== Entries shown ==

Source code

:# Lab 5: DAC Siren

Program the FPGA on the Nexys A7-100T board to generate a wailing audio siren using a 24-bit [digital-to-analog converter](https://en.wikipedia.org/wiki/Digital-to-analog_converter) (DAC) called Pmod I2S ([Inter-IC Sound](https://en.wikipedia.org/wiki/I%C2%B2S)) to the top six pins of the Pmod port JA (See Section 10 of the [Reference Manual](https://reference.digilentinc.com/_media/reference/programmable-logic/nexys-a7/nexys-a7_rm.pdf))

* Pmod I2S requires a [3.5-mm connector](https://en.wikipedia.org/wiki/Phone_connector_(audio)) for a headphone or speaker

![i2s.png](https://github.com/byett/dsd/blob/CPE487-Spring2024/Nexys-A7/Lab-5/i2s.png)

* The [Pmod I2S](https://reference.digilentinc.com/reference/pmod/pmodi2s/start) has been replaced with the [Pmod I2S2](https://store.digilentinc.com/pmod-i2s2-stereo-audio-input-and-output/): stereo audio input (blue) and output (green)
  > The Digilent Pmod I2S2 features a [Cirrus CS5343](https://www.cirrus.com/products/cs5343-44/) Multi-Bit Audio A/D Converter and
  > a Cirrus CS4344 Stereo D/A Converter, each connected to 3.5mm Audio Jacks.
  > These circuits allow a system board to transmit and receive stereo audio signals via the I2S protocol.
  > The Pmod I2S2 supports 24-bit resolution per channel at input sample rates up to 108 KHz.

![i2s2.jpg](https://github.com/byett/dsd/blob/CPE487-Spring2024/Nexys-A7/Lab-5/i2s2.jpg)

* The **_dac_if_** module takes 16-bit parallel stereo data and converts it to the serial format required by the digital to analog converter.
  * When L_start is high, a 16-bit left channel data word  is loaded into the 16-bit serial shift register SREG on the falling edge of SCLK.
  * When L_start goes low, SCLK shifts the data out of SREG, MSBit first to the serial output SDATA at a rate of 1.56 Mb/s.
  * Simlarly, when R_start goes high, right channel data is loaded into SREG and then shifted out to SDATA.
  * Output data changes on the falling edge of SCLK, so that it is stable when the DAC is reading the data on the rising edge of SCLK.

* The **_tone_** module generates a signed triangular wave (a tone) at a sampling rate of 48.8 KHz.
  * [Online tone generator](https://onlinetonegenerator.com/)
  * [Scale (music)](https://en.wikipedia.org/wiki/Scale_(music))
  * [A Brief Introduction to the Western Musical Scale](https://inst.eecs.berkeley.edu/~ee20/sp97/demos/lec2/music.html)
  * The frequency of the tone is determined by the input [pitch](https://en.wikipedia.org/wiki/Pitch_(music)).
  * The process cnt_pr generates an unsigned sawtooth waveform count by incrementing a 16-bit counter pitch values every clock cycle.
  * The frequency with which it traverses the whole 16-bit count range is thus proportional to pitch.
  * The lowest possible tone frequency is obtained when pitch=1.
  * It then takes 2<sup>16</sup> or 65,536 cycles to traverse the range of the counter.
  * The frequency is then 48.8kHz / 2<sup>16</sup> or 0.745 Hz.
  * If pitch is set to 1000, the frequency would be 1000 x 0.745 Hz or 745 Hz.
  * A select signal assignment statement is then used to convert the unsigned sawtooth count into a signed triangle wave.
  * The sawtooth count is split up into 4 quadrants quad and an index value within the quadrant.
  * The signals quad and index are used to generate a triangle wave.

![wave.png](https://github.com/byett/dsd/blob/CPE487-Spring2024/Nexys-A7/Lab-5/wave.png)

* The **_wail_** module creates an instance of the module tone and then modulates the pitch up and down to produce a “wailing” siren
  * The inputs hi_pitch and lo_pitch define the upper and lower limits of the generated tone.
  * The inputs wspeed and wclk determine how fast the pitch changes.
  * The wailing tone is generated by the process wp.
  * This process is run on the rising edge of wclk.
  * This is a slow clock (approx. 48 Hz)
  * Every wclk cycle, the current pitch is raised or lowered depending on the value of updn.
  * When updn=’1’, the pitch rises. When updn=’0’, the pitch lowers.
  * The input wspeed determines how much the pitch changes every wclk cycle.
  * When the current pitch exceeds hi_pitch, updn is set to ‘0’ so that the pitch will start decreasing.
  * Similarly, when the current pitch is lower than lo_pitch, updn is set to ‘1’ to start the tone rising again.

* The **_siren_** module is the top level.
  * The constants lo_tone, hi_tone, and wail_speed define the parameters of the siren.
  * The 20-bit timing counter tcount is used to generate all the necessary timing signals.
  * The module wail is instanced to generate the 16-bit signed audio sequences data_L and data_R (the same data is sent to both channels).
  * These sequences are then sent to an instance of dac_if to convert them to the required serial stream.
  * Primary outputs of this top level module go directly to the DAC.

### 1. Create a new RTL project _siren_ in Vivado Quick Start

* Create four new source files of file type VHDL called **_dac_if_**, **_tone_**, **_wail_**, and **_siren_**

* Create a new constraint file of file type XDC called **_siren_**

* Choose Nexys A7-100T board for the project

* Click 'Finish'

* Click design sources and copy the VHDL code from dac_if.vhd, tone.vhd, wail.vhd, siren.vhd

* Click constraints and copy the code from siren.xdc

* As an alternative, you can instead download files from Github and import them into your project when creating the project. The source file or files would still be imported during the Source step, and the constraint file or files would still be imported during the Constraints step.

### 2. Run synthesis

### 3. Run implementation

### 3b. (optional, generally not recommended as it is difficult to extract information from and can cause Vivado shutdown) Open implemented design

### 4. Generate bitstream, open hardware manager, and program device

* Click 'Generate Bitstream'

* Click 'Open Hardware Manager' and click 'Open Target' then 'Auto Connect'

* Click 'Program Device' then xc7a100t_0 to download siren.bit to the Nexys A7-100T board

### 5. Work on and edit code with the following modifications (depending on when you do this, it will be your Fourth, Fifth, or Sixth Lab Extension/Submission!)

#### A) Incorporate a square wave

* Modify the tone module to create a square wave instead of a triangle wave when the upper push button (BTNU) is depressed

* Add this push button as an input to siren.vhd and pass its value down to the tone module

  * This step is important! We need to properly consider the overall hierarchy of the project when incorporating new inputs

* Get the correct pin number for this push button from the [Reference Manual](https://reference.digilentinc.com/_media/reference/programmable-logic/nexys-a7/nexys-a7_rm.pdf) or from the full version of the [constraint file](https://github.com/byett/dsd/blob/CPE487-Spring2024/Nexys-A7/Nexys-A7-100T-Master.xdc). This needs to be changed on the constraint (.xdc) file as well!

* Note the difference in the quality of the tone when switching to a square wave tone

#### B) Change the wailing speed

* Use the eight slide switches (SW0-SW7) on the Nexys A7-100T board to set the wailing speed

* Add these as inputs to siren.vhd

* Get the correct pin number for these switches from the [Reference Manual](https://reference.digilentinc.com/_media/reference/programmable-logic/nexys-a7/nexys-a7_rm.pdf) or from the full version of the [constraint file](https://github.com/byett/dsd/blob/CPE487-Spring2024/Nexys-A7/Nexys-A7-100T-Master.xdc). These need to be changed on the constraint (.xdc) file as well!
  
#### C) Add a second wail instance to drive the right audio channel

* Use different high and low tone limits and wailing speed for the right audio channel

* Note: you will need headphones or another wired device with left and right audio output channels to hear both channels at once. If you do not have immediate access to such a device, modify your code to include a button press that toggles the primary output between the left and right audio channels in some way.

===

What the exercise asks:
All records shown above are to be given again verbatim.

Written answer:
Source code

:# Lab 5: DAC Siren

Program the FPGA on the Nexys A7-100T board to generate a wailing audio siren using a 24-bit [digital-to-analog converter](https://en.wikipedia.org/wiki/Digital-to-analog_converter) (DAC) called Pmod I2S ([Inter-IC Sound](https://en.wikipedia.org/wiki/I%C2%B2S)) to the top six pins of the Pmod port JA (See Section 10 of the [Reference Manual](https://reference.digilentinc.com/_media/reference/programmable-logic/nexys-a7/nexys-a7_rm.pdf))

* Pmod I2S requires a [3.5-mm connector](https://en.wikipedia.org/wiki/Phone_connector_(audio)) for a headphone or speaker

![i2s.png](https://github.com/byett/dsd/blob/CPE487-Spring2024/Nexys-A7/Lab-5/i2s.png)

* The [Pmod I2S](https://reference.digilentinc.com/reference/pmod/pmodi2s/start) has been replaced with the [Pmod I2S2](https://store.digilentinc.com/pmod-i2s2-stereo-audio-input-and-output/): stereo audio input (blue) and output (green)
  > The Digilent Pmod I2S2 features a [Cirrus CS5343](https://www.cirrus.com/products/cs5343-44/) Multi-Bit Audio A/D Converter and
  > a Cirrus CS4344 Stereo D/A Converter, each connected to 3.5mm Audio Jacks.
  > These circuits allow a system board to transmit and receive stereo audio signals via the I2S protocol.
  > The Pmod I2S2 supports 24-bit resolution per channel at input sample rates up to 108 KHz.

![i2s2.jpg](https://github.com/byett/dsd/blob/CPE487-Spring2024/Nexys-A7/Lab-5/i2s2.jpg)

* The **_dac_if_** module takes 16-bit parallel stereo data and converts it to the serial format required by the digital to analog converter.
  * When L_start is high, a 16-bit left channel data word  is loaded into the 16-bit serial shift register SREG on the falling edge of SCLK.
  * When L_start goes low, SCLK shifts the data out of SREG, MSBit first to the serial output SDATA at a rate of 1.56 Mb/s.
  * Simlarly, when R_start goes high, right channel data is loaded into SREG and then shifted out to SDATA.
  * Output data changes on the falling edge of SCLK, so that it is stable when the DAC is reading the data on the rising edge of SCLK.

* The **_tone_** module generates a signed triangular wave (a tone) at a sampling rate of 48.8 KHz.
  * [Online tone generator](https://onlinetonegenerator.com/)
  * [Scale (music)](https://en.wikipedia.org/wiki/Scale_(music))
  * [A Brief Introduction to the Western Musical Scale](https://inst.eecs.berkeley.edu/~ee20/sp97/demos/lec2/music.html)
  * The frequency of the tone is determined by the input [pitch](https://en.wikipedia.org/wiki/Pitch_(music)).
  * The process cnt_pr generates an unsigned sawtooth waveform count by incrementing a 16-bit counter pitch values every clock cycle.
  * The frequency with which it traverses the whole 16-bit count range is thus proportional to pitch.
  * The lowest possible tone frequency is obtained when pitch=1.
  * It then takes 2<sup>16</sup> or 65,536 cycles to traverse the range of the counter.
  * The frequency is then 48.8kHz / 2<sup>16</sup> or 0.745 Hz.
  * If pitch is set to 1000, the frequency would be 1000 x 0.745 Hz or 745 Hz.
  * A select signal assignment statement is then used to convert the unsigned sawtooth count into a signed triangle wave.
  * The sawtooth count is split up into 4 quadrants quad and an index value within the quadrant.
  * The signals quad and index are used to generate a triangle wave.

![wave.png](https://github.com/byett/dsd/blob/CPE487-Spring2024/Nexys-A7/Lab-5/wave.png)

* The **_wail_** module creates an instance of the module tone and then modulates the pitch up and down to produce a “wailing” siren
  * The inputs hi_pitch and lo_pitch define the upper and lower limits of the generated tone.
  * The inputs wspeed and wclk determine how fast the pitch changes.
  * The wailing tone is generated by the process wp.
  * This process is run on the rising edge of wclk.
  * This is a slow clock (approx. 48 Hz)
  * Every wclk cycle, the current pitch is raised or lowered depending on the value of updn.
  * When updn=’1’, the pitch rises. When updn=’0’, the pitch lowers.
  * The input wspeed determines how much the pitch changes every wclk cycle.
  * When the current pitch exceeds hi_pitch, updn is set to ‘0’ so that the pitch will start decreasing.
  * Similarly, when the current pitch is lower than lo_pitch, updn is set to ‘1’ to start the tone rising again.

* The **_siren_** module is the top level.
  * The constants lo_tone, hi_tone, and wail_speed define the parameters of the siren.
  * The 20-bit timing counter tcount is used to generate all the necessary timing signals.
  * The module wail is instanced to generate the 16-bit signed audio sequences data_L and data_R (the same data is sent to both channels).
  * These sequences are then sent to an instance of dac_if to convert them to the required serial stream.
  * Primary outputs of this top level module go directly to the DAC.

### 1. Create a new RTL project _siren_ in Vivado Quick Start

* Create four new source files of file type VHDL called **_dac_if_**, **_tone_**, **_wail_**, and **_siren_**

* Create a new constraint file of file type XDC called **_siren_**

* Choose Nexys A7-100T board for the project

* Click 'Finish'

* Click design sources and copy the VHDL code from dac_if.vhd, tone.vhd, wail.vhd, siren.vhd

* Click constraints and copy the code from siren.xdc

* As an alternative, you can instead download files from Github and import them into your project when creating the project. The source file or files would still be imported during the Source step, and the constraint file or files would still be imported during the Constraints step.

### 2. Run synthesis

### 3. Run implementation

### 3b. (optional, generally not recommended as it is difficult to extract information from and can cause Vivado shutdown) Open implemented design

### 4. Generate bitstream, open hardware manager, and program device

* Click 'Generate Bitstream'

* Click 'Open Hardware Manager' and click 'Open Target' then 'Auto Connect'

* Click 'Program Device' then xc7a100t_0 to download siren.bit to the Nexys A7-100T board

### 5. Work on and edit code with the following modifications (depending on when you do this, it will be your Fourth, Fifth, or Sixth Lab Extension/Submission!)

#### A) Incorporate a square wave

* Modify the tone module to create a square wave instead of a triangle wave when the upper push button (BTNU) is depressed

* Add this push button as an input to siren.vhd and pass its value down to the tone module

  * This step is important! We need to properly consider the overall hierarchy of the project when incorporating new inputs

* Get the correct pin number for this push button from the [Reference Manual](https://reference.digilentinc.com/_media/reference/programmable-logic/nexys-a7/nexys-a7_rm.pdf) or from the full version of the [constraint file](https://github.com/byett/dsd/blob/CPE487-Spring2024/Nexys-A7/Nexys-A7-100T-Master.xdc). This needs to be changed on the constraint (.xdc) file as well!

* Note the difference in the quality of the tone when switching to a square wave tone

#### B) Change the wailing speed

* Use the eight slide switches (SW0-SW7) on the Nexys A7-100T board to set the wailing speed

* Add these as inputs to siren.vhd

* Get the correct pin number for these switches from the [Reference Manual](https://reference.digilentinc.com/_media/reference/programmable-logic/nexys-a7/nexys-a7_rm.pdf) or from the full version of the [constraint file](https://github.com/byett/dsd/blob/CPE487-Spring2024/Nexys-A7/Nexys-A7-100T-Master.xdc). These need to be changed on the constraint (.xdc) file as well!
  
#### C) Add a second wail instance to drive the right audio channel

* Use different high and low tone limits and wailing speed for the right audio channel

* Note: you will need headphones or another wired device with left and right audio output channels to hear both channels at once. If you do not have immediate access to such a device, modify your code to include a button press that toggles the primary output between the left and right audio channels in some way.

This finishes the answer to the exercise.